Security Model¶
Arbiter’s security posture starts from a simple principle: nothing is permitted unless explicitly allowed. This page describes the trust boundaries, threat actors, specific threats, and what Arbiter does (and doesn’t) protect against.
Trust Boundaries¶
┌─────────────────────────────────────────────────┐
│ Arbiter Gateway │
┌──────────┐ │ :8080 proxy :3000 admin API │ ┌────────────┐
│ Agent │──->│ ┌───────────────┐ ┌───────────────────┐ │──->│ Upstream │
│ Client │<──│ │ 9-stage chain │ │ x-api-key gated │ │<───│ MCP Server │
└──────────┘ │ └───────────────┘ └───────────────────┘ │ └────────────┘
│ │ │ │
└─────────┼────────────────────┼──────────────────┘
v v
┌──────────────┐ ┌──────────────────┐
│ IdP (OIDC) │ │ Operator / CI │
└──────────────┘ └──────────────────┘
Boundary |
Trust Level |
Notes |
|---|---|---|
Agent to Proxy |
Untrusted |
Every request requires a valid JWT and session ID. The 9-stage chain is the enforcement surface. |
Admin API to Operator |
Fully trusted |
A static |
Proxy to Upstream |
Partially trusted |
Requests are forwarded only after authorization. When credential injection is active, responses are scrubbed for injected secrets before delivery to the agent. |
Proxy to IdP |
Trusted |
JWKS keys fetched over HTTPS and cached. A compromised IdP would issue tokens Arbiter accepts. |
Threat Actors¶
Actor |
Motivation |
Access |
|---|---|---|
Compromised Agent |
Exfiltrate data, escalate privilege, pivot through delegation |
Valid JWT, potentially an active session |
Malicious Operator |
Weaken policies, register rogue agents, tamper with audit |
Full admin API access |
Network Attacker |
Intercept tokens, replay requests, deny service |
Network path between components |
Malicious Upstream |
Inject payloads in responses, manipulate agent behavior |
Receives forwarded requests, returns arbitrary responses |
Hardened Defaults¶
Arbiter ships with security-first defaults. You have to explicitly weaken them:
require_session = true: MCP requests without a session header are denied outrightstrict_mcp = true: non-MCP POST requests are rejected, preventing protocol smugglingdeny_non_post_methods = true: non-POST HTTP methods (GET, PUT, DELETE, PATCH) are rejected with 405, preventing authorization bypass via method switchingrequire_healthy = true: (audit) denies all traffic when the audit sink is degraded, preventing attackers from blinding the audit trail before executing their attackDeny-by-default policy engine. No request is authorized unless an Allow policy explicitly matches. When no policies are loaded, all MCP traffic is denied.

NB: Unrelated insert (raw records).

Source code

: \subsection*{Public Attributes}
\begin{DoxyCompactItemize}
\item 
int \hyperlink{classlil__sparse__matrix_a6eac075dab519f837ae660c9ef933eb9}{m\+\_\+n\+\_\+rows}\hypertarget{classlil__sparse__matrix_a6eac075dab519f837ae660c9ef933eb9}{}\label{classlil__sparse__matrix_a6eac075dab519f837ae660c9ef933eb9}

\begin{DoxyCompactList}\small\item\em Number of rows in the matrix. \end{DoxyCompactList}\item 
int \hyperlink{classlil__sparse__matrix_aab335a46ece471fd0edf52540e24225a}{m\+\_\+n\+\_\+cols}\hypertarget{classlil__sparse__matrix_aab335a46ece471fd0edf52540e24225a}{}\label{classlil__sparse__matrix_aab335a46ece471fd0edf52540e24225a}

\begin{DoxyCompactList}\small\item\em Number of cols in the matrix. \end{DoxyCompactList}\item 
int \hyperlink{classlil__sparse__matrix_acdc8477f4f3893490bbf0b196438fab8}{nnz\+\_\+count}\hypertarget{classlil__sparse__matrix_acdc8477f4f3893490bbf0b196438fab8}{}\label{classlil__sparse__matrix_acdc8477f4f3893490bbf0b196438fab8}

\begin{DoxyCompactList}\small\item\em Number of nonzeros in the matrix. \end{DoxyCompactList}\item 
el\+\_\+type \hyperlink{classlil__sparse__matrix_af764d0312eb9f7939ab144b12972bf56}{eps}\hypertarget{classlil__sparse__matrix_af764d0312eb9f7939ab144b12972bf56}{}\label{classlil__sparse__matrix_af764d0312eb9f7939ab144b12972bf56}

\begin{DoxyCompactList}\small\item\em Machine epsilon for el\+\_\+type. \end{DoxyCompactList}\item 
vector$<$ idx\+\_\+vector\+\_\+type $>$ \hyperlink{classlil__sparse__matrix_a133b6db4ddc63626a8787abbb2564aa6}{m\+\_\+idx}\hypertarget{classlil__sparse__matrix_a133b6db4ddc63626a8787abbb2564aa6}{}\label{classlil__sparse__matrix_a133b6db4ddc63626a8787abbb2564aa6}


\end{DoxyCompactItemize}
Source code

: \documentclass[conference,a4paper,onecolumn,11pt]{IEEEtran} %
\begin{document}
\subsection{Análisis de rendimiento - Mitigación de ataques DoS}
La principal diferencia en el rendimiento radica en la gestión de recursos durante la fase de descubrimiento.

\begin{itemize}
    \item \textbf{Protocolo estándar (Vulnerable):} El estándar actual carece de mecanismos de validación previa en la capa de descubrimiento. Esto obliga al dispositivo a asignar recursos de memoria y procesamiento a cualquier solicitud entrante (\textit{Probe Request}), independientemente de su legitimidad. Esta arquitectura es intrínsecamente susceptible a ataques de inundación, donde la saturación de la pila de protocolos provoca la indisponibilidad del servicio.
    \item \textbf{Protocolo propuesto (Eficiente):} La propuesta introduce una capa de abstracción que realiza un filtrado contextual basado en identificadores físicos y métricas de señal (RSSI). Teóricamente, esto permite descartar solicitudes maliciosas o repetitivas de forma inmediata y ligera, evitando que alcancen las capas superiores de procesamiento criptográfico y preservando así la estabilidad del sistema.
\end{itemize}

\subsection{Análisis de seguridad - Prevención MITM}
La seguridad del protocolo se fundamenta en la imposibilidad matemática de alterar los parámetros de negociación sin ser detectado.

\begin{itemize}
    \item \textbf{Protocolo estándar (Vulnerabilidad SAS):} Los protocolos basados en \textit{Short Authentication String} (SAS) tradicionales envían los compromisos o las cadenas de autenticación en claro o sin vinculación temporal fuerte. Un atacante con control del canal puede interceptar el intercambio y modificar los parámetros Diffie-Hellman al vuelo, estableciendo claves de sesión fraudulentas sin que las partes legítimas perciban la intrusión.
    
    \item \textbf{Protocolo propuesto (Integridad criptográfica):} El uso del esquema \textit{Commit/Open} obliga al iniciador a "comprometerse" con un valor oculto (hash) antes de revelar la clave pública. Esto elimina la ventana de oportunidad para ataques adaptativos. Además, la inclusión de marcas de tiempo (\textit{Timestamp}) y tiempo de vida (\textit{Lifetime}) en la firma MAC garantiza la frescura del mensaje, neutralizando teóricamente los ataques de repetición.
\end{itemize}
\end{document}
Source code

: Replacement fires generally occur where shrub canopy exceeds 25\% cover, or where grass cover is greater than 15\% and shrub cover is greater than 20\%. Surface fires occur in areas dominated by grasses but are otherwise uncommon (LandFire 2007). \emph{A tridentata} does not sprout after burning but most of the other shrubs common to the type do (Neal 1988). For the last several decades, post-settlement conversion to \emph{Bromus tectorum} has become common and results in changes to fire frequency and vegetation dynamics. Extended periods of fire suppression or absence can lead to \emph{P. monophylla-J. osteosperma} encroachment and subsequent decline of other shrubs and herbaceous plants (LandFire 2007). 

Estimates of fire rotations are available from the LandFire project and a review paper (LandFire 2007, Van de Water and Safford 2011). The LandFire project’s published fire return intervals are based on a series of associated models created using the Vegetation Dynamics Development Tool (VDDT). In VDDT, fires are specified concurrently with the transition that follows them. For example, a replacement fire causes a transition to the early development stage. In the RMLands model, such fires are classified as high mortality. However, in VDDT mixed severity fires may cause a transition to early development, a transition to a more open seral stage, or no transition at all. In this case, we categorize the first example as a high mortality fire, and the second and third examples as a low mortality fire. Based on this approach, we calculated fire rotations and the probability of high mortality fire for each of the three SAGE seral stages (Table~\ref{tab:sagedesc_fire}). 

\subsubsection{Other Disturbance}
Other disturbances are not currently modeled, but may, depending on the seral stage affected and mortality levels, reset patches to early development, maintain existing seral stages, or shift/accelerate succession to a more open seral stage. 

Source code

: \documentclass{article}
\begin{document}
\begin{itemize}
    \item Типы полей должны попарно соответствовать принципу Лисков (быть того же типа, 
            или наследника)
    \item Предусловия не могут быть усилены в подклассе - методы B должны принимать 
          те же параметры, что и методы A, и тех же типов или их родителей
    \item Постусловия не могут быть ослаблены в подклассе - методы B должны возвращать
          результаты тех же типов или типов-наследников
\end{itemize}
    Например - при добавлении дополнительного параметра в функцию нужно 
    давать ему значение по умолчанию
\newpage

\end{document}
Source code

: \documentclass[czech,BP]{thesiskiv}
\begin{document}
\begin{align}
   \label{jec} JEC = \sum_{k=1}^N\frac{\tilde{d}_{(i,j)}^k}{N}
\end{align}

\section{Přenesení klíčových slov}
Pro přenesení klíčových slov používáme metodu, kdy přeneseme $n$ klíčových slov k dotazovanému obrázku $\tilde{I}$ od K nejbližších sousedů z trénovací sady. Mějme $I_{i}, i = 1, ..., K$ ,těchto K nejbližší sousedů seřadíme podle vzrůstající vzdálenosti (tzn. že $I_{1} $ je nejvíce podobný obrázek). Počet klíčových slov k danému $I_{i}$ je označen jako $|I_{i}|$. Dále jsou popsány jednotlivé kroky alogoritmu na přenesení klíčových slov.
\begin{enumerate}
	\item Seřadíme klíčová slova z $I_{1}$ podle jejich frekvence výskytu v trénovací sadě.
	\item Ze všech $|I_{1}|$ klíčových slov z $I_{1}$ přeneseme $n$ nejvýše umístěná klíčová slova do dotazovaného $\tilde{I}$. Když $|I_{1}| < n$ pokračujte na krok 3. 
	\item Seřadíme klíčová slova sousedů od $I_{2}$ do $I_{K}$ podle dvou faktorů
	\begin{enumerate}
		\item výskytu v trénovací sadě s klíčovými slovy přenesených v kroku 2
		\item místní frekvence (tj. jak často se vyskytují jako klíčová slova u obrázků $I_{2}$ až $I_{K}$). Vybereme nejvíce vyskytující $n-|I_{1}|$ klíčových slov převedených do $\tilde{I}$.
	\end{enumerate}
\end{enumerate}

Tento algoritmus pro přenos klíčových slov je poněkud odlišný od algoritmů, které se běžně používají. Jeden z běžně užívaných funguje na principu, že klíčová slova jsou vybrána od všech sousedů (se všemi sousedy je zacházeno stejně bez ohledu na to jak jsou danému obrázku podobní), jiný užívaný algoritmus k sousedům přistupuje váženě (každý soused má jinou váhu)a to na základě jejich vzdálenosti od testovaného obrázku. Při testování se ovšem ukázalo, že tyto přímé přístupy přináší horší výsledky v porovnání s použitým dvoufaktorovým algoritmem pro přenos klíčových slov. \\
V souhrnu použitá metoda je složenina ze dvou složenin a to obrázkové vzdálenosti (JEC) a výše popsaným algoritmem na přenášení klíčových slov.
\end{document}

Audit logging enabled. Automatic redaction of 24 sensitive field patterns (passwords, tokens, secrets, credentials, PII)
Constant-time API key comparison: uses the
subtlecrate (ConstantTimeEq) to prevent timing side-channel attacks on the admin APIAdmin API rate limiting. Sliding-window rate limiter (default 60 requests/minute) on all admin endpoints to prevent credential-stuffing and automated abuse
Session-agent binding: when a session is active, the
x-agent-idheader is required and must match the session’s owning agent. Omitting the header is denied.
What Arbiter Defends Against¶
Session Hijacking¶
Sessions are identified by UUIDv4, scoped to a specific agent. The middleware validates that the x-agent-id header matches the session’s agent ID on every request. The header is mandatory when a session is present, preventing bypass via header omission. Time limits and call budgets bound the exploitation window.
Privilege Escalation Through Delegation¶
Delegation chains enforce scope narrowing: a sub-agent’s capabilities must be a subset of its parent’s. If a parent is deactivated, all delegates are cascade-deactivated. The delegation chain is snapshotted at session creation and recorded in every audit entry.
Behavioral Drift¶
The anomaly detector classifies operations and compares them to the session’s declared intent. An agent that declared “read configuration files” but starts calling write tools gets flagged or blocked, even if those tools appear on its whitelist.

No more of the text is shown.